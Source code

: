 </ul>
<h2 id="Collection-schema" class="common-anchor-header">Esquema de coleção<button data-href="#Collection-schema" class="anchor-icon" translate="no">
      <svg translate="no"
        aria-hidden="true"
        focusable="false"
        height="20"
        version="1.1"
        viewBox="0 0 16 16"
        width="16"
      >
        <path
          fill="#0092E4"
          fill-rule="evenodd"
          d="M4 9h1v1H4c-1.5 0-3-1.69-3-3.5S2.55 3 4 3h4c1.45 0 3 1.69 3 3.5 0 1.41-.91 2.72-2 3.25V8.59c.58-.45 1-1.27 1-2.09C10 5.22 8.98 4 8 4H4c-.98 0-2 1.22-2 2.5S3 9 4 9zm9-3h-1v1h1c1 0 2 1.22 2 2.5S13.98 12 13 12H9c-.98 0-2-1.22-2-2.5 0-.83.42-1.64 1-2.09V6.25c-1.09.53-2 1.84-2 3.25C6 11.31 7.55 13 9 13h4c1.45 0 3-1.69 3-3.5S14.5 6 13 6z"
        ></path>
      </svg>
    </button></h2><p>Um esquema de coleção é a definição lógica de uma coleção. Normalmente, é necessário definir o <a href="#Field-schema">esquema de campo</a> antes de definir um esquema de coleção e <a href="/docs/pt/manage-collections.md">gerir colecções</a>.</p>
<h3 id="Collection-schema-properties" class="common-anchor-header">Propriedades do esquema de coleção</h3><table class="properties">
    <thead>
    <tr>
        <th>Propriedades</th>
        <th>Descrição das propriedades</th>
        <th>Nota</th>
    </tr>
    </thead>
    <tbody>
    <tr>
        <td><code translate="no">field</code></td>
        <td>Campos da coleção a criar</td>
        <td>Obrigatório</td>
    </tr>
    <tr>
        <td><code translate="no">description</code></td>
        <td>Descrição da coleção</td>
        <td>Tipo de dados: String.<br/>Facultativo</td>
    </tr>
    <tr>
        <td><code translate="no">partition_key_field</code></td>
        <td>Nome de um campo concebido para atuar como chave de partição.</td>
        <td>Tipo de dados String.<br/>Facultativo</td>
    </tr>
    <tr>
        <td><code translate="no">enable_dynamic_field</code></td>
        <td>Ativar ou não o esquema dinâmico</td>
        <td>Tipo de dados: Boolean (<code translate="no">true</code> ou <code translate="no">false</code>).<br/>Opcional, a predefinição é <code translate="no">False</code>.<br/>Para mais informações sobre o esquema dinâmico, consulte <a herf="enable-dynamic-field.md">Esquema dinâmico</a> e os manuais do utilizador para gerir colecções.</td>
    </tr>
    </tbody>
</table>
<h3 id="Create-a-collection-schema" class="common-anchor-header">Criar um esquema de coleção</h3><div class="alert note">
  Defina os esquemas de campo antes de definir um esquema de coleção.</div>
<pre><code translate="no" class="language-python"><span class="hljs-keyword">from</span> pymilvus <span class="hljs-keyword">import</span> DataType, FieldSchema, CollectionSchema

::::::

Beginning at the line that holds "<td>Descrição da coleção</td>", reproduce the lines exactly up to and including the final line of the entries.

        <td>Descrição da coleção</td>
        <td>Tipo de dados: String.<br/>Facultativo</td>
    </tr>
    <tr>
        <td><code translate="no">partition_key_field</code></td>
        <td>Nome de um campo concebido para atuar como chave de partição.</td>
        <td>Tipo de dados String.<br/>Facultativo</td>
    </tr>
    <tr>
        <td><code translate="no">enable_dynamic_field</code></td>
        <td>Ativar ou não o esquema dinâmico</td>
        <td>Tipo de dados: Boolean (<code translate="no">true</code> ou <code translate="no">false</code>).<br/>Opcional, a predefinição é <code translate="no">False</code>.<br/>Para mais informações sobre o esquema dinâmico, consulte <a herf="enable-dynamic-field.md">Esquema dinâmico</a> e os manuais do utilizador para gerir colecções.</td>
    </tr>
    </tbody>
</table>
<h3 id="Create-a-collection-schema" class="common-anchor-header">Criar um esquema de coleção</h3><div class="alert note">
  Defina os esquemas de campo antes de definir um esquema de coleção.</div>
<pre><code translate="no" class="language-python"><span class="hljs-keyword">from</span> pymilvus <span class="hljs-keyword">import</span> DataType, FieldSchema, CollectionSchema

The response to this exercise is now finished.